Bone implant contact (BIC) was assessed with a case viewer program (3DHISTECH Ltd., Budapest, Hungary). The implant threads (a total of 12 threads) were divided into top, middle and bottom and tension and pressure side.[2, 19] The Implant surface was divided into three regions at low magnification (15x). Tension and pressure side of implant in bone contacted surface was classified. Tension and pressure side existed in the opposite side of implant bottom because mechanical force influenced on metal crown and force was delivered to bottom of implant by center of rotation and center of resistance. BIC was calculated as the average of tension and pressure side with measurement at a higher magnification (200x). Adjusted BIC (Adj. BIC) was the average bone implant contact in tension and pressure side, except of thread exposure region.
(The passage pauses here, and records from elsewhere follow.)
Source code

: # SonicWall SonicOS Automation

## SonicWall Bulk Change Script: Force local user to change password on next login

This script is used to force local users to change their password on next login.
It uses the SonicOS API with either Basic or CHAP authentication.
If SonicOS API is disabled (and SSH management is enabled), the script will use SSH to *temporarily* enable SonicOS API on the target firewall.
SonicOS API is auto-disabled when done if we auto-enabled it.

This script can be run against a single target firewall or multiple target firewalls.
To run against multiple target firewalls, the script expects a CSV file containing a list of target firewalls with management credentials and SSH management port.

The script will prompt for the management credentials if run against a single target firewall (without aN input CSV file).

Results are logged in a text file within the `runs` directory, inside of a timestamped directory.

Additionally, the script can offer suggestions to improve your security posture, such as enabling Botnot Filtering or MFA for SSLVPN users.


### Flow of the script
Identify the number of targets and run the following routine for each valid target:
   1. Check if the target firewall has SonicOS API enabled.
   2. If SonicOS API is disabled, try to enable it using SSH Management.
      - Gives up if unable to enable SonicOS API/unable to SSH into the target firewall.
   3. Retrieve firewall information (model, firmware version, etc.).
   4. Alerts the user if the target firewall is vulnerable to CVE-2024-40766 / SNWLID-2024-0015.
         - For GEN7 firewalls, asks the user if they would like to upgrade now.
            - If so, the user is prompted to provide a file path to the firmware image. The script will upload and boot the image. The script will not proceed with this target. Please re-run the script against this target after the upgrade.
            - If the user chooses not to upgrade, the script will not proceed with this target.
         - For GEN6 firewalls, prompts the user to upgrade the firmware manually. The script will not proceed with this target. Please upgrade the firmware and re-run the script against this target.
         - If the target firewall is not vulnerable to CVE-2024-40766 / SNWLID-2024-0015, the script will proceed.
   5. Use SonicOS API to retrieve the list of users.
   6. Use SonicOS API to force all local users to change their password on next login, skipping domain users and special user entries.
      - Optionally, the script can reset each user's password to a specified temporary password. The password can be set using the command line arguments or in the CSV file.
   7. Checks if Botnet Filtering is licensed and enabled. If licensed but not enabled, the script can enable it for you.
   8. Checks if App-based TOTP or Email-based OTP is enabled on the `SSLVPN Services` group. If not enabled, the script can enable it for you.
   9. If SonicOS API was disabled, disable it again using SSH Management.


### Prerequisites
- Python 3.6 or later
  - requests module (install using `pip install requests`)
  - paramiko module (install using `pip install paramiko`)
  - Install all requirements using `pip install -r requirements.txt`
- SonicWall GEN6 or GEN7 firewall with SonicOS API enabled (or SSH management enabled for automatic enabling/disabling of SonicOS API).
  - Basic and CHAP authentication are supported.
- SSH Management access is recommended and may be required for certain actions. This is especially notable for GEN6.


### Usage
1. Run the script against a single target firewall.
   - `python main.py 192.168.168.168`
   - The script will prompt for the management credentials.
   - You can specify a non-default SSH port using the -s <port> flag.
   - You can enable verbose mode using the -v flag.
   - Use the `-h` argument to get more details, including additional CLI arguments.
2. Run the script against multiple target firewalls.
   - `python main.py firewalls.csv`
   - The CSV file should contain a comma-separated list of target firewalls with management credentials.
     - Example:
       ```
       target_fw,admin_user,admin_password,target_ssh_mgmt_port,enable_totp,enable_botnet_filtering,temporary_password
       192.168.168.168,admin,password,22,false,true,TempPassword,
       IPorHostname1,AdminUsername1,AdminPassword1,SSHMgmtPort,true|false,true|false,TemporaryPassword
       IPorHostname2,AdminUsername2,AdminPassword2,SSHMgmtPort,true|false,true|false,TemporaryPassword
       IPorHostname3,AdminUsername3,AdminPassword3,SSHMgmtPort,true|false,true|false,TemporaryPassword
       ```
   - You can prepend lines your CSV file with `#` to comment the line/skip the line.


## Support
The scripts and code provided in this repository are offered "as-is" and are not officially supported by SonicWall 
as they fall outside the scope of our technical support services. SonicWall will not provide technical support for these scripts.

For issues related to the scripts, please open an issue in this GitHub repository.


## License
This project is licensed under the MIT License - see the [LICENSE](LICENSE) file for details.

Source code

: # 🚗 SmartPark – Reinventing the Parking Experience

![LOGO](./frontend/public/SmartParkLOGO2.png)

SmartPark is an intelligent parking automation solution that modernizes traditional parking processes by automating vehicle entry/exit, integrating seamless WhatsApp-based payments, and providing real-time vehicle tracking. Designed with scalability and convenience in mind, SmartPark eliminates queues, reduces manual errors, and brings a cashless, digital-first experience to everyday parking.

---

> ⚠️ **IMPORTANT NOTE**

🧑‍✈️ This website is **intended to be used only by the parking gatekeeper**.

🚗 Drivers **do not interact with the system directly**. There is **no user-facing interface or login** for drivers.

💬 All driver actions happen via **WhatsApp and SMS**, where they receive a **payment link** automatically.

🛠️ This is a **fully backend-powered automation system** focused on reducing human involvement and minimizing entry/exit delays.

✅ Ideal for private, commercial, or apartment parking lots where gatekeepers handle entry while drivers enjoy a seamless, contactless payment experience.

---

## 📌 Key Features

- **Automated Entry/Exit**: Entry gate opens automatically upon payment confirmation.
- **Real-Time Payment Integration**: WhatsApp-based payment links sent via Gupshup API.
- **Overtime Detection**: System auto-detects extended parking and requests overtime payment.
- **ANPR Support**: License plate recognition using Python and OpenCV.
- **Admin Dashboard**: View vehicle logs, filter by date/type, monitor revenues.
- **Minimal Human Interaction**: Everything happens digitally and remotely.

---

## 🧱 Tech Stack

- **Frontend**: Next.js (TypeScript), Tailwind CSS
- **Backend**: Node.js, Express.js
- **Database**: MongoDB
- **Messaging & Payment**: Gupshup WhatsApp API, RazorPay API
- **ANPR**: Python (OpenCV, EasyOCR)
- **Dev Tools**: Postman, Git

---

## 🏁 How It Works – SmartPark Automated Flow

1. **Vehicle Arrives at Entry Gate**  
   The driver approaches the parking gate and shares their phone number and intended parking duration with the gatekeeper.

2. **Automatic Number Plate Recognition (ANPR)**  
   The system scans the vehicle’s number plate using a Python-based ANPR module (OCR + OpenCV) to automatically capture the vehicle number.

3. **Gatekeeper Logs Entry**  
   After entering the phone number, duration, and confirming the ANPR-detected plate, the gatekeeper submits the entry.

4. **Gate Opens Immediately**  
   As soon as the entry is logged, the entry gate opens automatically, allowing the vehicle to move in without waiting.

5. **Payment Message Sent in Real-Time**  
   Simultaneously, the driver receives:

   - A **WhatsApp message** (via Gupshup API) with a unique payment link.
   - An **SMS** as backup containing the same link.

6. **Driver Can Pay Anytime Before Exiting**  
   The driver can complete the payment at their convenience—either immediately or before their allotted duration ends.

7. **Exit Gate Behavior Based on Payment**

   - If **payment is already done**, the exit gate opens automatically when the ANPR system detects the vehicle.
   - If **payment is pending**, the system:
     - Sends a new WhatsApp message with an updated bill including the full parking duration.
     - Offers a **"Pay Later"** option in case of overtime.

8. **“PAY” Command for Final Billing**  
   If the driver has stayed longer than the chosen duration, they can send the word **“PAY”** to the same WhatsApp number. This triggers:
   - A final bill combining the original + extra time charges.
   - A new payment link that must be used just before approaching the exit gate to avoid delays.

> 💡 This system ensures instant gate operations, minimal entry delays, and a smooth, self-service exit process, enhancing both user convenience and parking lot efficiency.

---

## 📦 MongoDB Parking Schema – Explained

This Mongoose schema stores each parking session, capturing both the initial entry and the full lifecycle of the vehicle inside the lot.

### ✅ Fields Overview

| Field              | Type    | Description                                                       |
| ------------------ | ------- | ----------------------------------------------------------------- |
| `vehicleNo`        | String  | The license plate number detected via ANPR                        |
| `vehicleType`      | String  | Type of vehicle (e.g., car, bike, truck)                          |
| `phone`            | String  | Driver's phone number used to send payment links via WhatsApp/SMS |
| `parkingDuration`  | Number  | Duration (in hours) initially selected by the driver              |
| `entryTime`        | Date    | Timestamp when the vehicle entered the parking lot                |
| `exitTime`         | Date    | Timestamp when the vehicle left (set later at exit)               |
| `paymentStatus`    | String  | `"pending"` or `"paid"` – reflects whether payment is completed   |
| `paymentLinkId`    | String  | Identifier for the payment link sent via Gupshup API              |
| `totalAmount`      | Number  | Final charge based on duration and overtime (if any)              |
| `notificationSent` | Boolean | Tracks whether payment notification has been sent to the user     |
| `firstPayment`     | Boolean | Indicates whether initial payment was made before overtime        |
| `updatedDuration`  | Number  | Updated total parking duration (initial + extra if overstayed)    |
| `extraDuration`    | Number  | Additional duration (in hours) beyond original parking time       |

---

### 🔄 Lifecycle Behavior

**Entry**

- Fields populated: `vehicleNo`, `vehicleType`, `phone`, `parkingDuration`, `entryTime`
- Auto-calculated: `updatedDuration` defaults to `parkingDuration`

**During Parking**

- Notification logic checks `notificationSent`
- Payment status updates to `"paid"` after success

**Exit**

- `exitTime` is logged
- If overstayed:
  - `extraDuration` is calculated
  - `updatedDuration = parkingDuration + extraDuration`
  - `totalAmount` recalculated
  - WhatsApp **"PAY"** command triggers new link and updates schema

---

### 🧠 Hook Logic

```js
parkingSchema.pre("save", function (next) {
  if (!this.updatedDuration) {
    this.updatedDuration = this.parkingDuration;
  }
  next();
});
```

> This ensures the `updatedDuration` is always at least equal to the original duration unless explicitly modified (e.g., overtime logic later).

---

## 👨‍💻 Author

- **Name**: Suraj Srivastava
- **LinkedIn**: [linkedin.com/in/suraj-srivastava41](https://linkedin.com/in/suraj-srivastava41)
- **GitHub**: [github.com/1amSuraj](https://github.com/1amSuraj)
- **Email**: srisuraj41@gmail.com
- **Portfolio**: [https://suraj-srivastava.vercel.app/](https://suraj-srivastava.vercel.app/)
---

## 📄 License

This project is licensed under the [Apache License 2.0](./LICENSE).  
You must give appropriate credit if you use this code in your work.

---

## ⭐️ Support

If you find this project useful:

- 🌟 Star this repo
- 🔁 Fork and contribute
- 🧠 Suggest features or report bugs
In the fluorescence slide photographs, the outlines of the labeled bones were traced, and the distance between the inter-labeled outlines was measured. The mean distance between five points of inter-labeled outlines in 12 different regions was calculated. The mean distance between the labels was divided by the time between the injection of the labels to yield the mineral apposition rate (MAR, µm/day).[20] The bone formation rate(BFR, µm3/ µm2/day) was determined from the formula BFR = MAR*(BS/MS) (MS; mineralizing surface, BS; bone surface). The mineralizing surface and the bone surface were calculated with Image Pro Premier (Media Cybernetics Inc., Washington Street, USA).